Orsola vive a Milano ma ha frequentato l’Accademia di Belle Arti a Como. Per quattro anni ha preso il Transbrianza Express, il treno regionale decelerato di sola seconda classe che parte dalla Stazione delle Ferrovie Nord di piazzale Cadorna alle sei e mezzo del mattino, quando il primo caffè stenta ancora a entrare in circolo. Tutte le mattine, nel tragitto che porta al cappuccino e brioche del bar della stazione di Como, dal finestrino scorrono sempre le stesse immagini: capannoni, fabbrichette, strade, parcheggi, ogni tanto un prato o un coriandolo di terra in attesa di lottizzazione prossima ventura. L’occhio di Orsola sceglie, seleziona le porzioni di campo visivo più vuote, quelle che spiccano per l’assenza dell’uomo e del suo intervento. Il paesaggio che viene registrato dalla sua memoria e che successivamente diventa soggetto dei suoi dipinti è qualcosa di consueto e quotidiano: senza fascino, senza elementi pittoreschi, senza bellezza. Le sue prime prove restituiscono paesaggi ancora riconoscibili ma ridotti all’essenziale, senza indugi in descrizioni naturalistiche: si tratta sempre di un panorama in fuga, un flash veloce che appare per un istante e subito scappa via, inafferrabile.
Sono scenari silenziosi, salvati da un cambiamento progressivo e ineluttabile, rubati alla corsa di un treno e sospesi in una dimensione senza tempo. Sono i frammenti di un territorio che ha perso la sua identità, frammenti che potrebbero essere collocati ovunque.

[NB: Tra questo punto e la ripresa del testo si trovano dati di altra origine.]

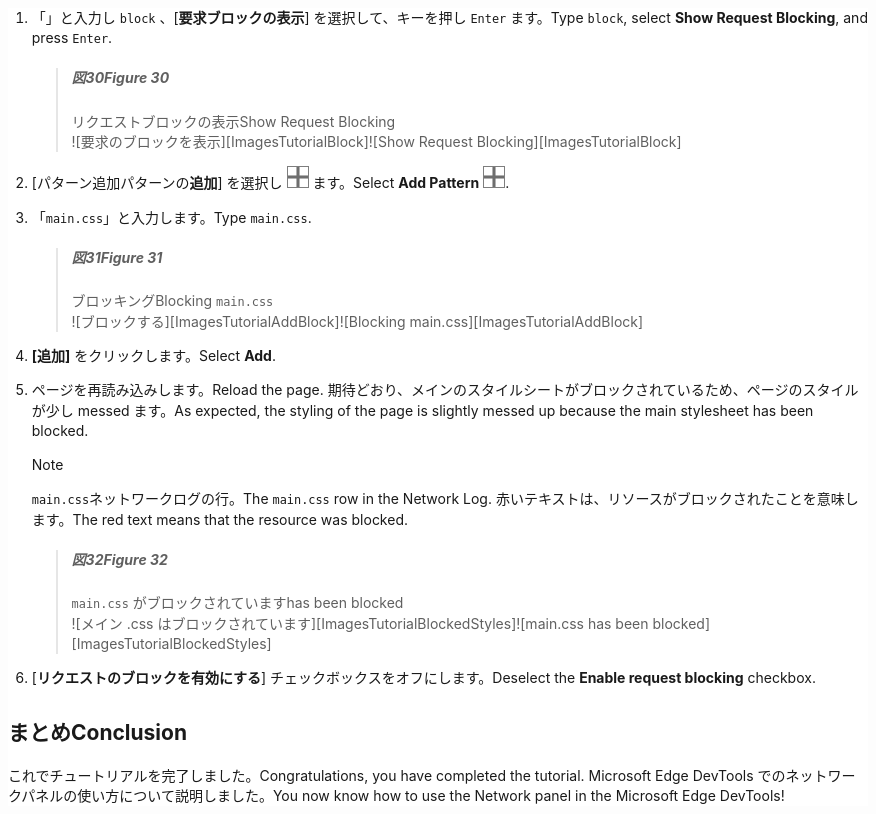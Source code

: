 1.  <span data-ttu-id="45d2e-325">「」と入力し `block` 、[**要求ブロックの表示**] を選択して、キーを押し `Enter` ます。</span><span class="sxs-lookup"><span data-stu-id="45d2e-325">Type `block`, select **Show Request Blocking**, and press `Enter`.</span></span>  
    
    > ##### <span data-ttu-id="45d2e-326">図30</span><span class="sxs-lookup"><span data-stu-id="45d2e-326">Figure 30</span></span>  
    > <span data-ttu-id="45d2e-327">リクエストブロックの表示</span><span class="sxs-lookup"><span data-stu-id="45d2e-327">Show Request Blocking</span></span>  
    > <span data-ttu-id="45d2e-328">![要求のブロックを表示][ImagesTutorialBlock]</span><span class="sxs-lookup"><span data-stu-id="45d2e-328">![Show Request Blocking][ImagesTutorialBlock]</span></span>  

1.  <span data-ttu-id="45d2e-329">[パターン追加パターンの**追加**] を選択し ![ ][ImageAddIcon] ます。</span><span class="sxs-lookup"><span data-stu-id="45d2e-329">Select **Add Pattern** ![Add Pattern][ImageAddIcon].</span></span>  
1.  <span data-ttu-id="45d2e-330">「`main.css`」と入力します。</span><span class="sxs-lookup"><span data-stu-id="45d2e-330">Type `main.css`.</span></span>  
    
    > ##### <span data-ttu-id="45d2e-331">図31</span><span class="sxs-lookup"><span data-stu-id="45d2e-331">Figure 31</span></span>  
    > <span data-ttu-id="45d2e-332">ブロッキング</span><span class="sxs-lookup"><span data-stu-id="45d2e-332">Blocking</span></span> `main.css`  
    > <span data-ttu-id="45d2e-333">![ブロックする][ImagesTutorialAddBlock]</span><span class="sxs-lookup"><span data-stu-id="45d2e-333">![Blocking main.css][ImagesTutorialAddBlock]</span></span>  
    
1.  <span data-ttu-id="45d2e-334">**[追加]** をクリックします。</span><span class="sxs-lookup"><span data-stu-id="45d2e-334">Select **Add**.</span></span>  
1.  <span data-ttu-id="45d2e-335">ページを再読み込みします。</span><span class="sxs-lookup"><span data-stu-id="45d2e-335">Reload the page.</span></span>  <span data-ttu-id="45d2e-336">期待どおり、メインのスタイルシートがブロックされているため、ページのスタイルが少し messed ます。</span><span class="sxs-lookup"><span data-stu-id="45d2e-336">As expected, the styling of the page is slightly messed up because the main stylesheet has been blocked.</span></span>  
    
    > [!NOTE]
    > <span data-ttu-id="45d2e-337">`main.css`ネットワークログの行。</span><span class="sxs-lookup"><span data-stu-id="45d2e-337">The `main.css` row in the Network Log.</span></span>  <span data-ttu-id="45d2e-338">赤いテキストは、リソースがブロックされたことを意味します。</span><span class="sxs-lookup"><span data-stu-id="45d2e-338">The red text means that the resource was blocked.</span></span>
    
    > ##### <span data-ttu-id="45d2e-339">図32</span><span class="sxs-lookup"><span data-stu-id="45d2e-339">Figure 32</span></span>  
    > `main.css` <span data-ttu-id="45d2e-340">がブロックされています</span><span class="sxs-lookup"><span data-stu-id="45d2e-340">has been blocked</span></span>  
    > <span data-ttu-id="45d2e-341">![メイン .css はブロックされています][ImagesTutorialBlockedStyles]</span><span class="sxs-lookup"><span data-stu-id="45d2e-341">![main.css has been blocked][ImagesTutorialBlockedStyles]</span></span>  

1.  <span data-ttu-id="45d2e-342">[**リクエストのブロックを有効にする**] チェックボックスをオフにします。</span><span class="sxs-lookup"><span data-stu-id="45d2e-342">Deselect the **Enable request blocking** checkbox.</span></span>  

## <span data-ttu-id="45d2e-343">まとめ</span><span class="sxs-lookup"><span data-stu-id="45d2e-343">Conclusion</span></span>  

<span data-ttu-id="45d2e-344">これでチュートリアルを完了しました。</span><span class="sxs-lookup"><span data-stu-id="45d2e-344">Congratulations, you have completed the tutorial.</span></span>  <span data-ttu-id="45d2e-345">Microsoft Edge DevTools でのネットワークパネルの使い方について説明しました。</span><span class="sxs-lookup"><span data-stu-id="45d2e-345">You now know how to use the Network panel in the Microsoft Edge DevTools!</span></span>


[ImageAddIcon]: /microsoft-edge/devtools-guide-chromium/media/add-icon.msft.png  
[ImageCloseIcon]: /microsoft-edge/devtools-guide-chromium/media/close-icon.msft.png  
[ImageFilterIcon]: /microsoft-edge/devtools-guide-chromium/media/filter-icon.msft.png  
[ImageFormatIcon]: /microsoft-edge/devtools-guide-chromium/media/format-icon.msft.png  
[ImageRefreshIcon]: /microsoft-edge/devtools-guide-chromium/media/refresh-icon.msft.png  
[ImageScreenshotsIcon]: /microsoft-edge/devtools-guide-chromium/media/screenshots-icon.msft.png  
[ImageSearchIcon]: /microsoft-edge/devtools-guide-chromium/media/search-icon.msft.png  
[ImageSettingsIcon]: /microsoft-edge/devtools-guide-chromium/media/settings-icon.msft.png
[ImagesTutorialDemo]: /microsoft-edge/devtools-guide-chromium/media/network-glitch-inspect-network-activity-demo.msft.png "図 1: デモ"  
[DevToolsCustomizePlacement]: /microsoft-edge/devtools-guide-chromium/customize/placement "Microsoft Edge DevTools の配置を変更する (ドッキング解除、下へのドッキング、左へのドッキング)"  
[DevtoolsNetworkReference]: /microsoft-edge/devtools-guide-chromium/network/reference "ネットワーク分析のリファレンス"
[DevtoolsNetworkReferenceFilter]: /microsoft-edge/devtools-guide-chromium/network/reference#filter-requests "フィルター要求-ネットワーク分析リファレンス"  
[DevtoolsReferenceHideOverview]: /microsoft-edge/devtools-guide-chromium/network/reference#hide-the-overview-pane "概要ウィンドウを非表示にする-ネットワーク分析のリファレンス"
[DevtoolsReferenceProperty]: /microsoft-edge/devtools-guide-chromium/network/reference#filter-requests-by-properties "プロパティによって要求をフィルター処理する-ネットワーク分析リファレンス"
[DevToolsOpen]: /microsoft-edge/devtools-guide-chromium/open "Microsoft Edge DevTools を開く"  
[DevtoolsSpeedGetStarted]: /microsoft-edge/devtools-guide-chromium/speed/get-started "Microsoft Edge DevTools を使用して Web サイトの速度を最適化する"  
[GlitchNetworkGetStarted]: https://microsoft-edge-chromium-devtools.glitch.me/static/network/getstarted.html "ネットワークアクティビティのデモを検査する"  
[MDNHTTPCache]: https://developer.mozilla.org/docs/Web/HTTP/Caching "HTTP キャッシュMDN"  
[CCA4IL]: https://creativecommons.org/licenses/by/4.0  
[CCby4Image]: https://i.creativecommons.org/l/by/4.0/88x31.png  
[GoogleSitePolicies]: https://developers.google.com/terms/site-policies  
[KayceBasques]: https://developers.google.com/web/resources/contributors/kaycebasques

Poi il percorso creativo di Orsola si è evoluto e la distanza tra pittura e realtà è aumentata.
L’isola che non c’è
Gli anni di formazione sono caratterizzati dalle lezioni di Pierantonio Verga e Giuliano Collina: il primo è stato collaboratore di Lucio Fontana e propone un approccio minimalista all’arte, il secondo insegna a dipingere le cose che si vedono tutti i giorni e non si guardano mai. Le cose sono insignificanti per definizione, non meritano nemmeno un nome preciso che le descriva nel loro essere. E anche i primi paesaggi di Orsola Clerici fanno parte di questo universo di entità generiche sottratte dall’arte al comune disinteresse. Con tali soggetti è quasi consequenziale che la tecnica adottata sia volutamente povera e che si utilizzino tele grezze e colori preparati artigianalmente.

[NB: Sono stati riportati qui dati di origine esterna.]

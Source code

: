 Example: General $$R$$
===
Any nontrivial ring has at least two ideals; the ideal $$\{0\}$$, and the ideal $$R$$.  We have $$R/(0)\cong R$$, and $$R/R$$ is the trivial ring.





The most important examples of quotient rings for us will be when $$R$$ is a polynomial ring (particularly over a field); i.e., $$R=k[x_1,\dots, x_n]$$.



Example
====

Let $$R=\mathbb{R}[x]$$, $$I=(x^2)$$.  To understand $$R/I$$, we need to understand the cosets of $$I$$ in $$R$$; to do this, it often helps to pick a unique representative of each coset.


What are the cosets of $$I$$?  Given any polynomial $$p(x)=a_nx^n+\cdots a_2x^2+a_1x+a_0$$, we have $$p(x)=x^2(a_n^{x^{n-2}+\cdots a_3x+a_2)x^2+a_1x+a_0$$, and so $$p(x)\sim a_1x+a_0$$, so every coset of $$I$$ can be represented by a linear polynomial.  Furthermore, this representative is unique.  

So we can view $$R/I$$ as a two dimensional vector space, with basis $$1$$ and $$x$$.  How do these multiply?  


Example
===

Il Paesaggio dal treno, eseguito nel 2000, è il quadro che apre la sequenza delle opere riprodotte nel catalogo e che rappresenta pienamente l’idea di pittura che Orsola persegue quando inizia a dipingere. Ma presto si stacca da questo tipo di figurazione, troppo contingente e troppo legata a un luogo fisico e identificabile. Quello che resta della campagna brianzola è indubbiamente la fonte di ispirazione, il punto di partenza, ma alla Clerici non interessa affatto raccontare la Brianza: nelle sue tele si vuole piuttosto rendere universali brandelli di paesaggio di per sè insignificanti, che potrebbero essere ovunque e forse non sono in nessun posto. Inizia una ricerca che porta l’artista a scarnificare le sue composizioni, a svuotarle progressivamente finchè non resta che l’essenziale, l’indispensabile. E’ un processo di sintesi che evolve verso l’astrazione, ma che non arriva mai all’opera astratta.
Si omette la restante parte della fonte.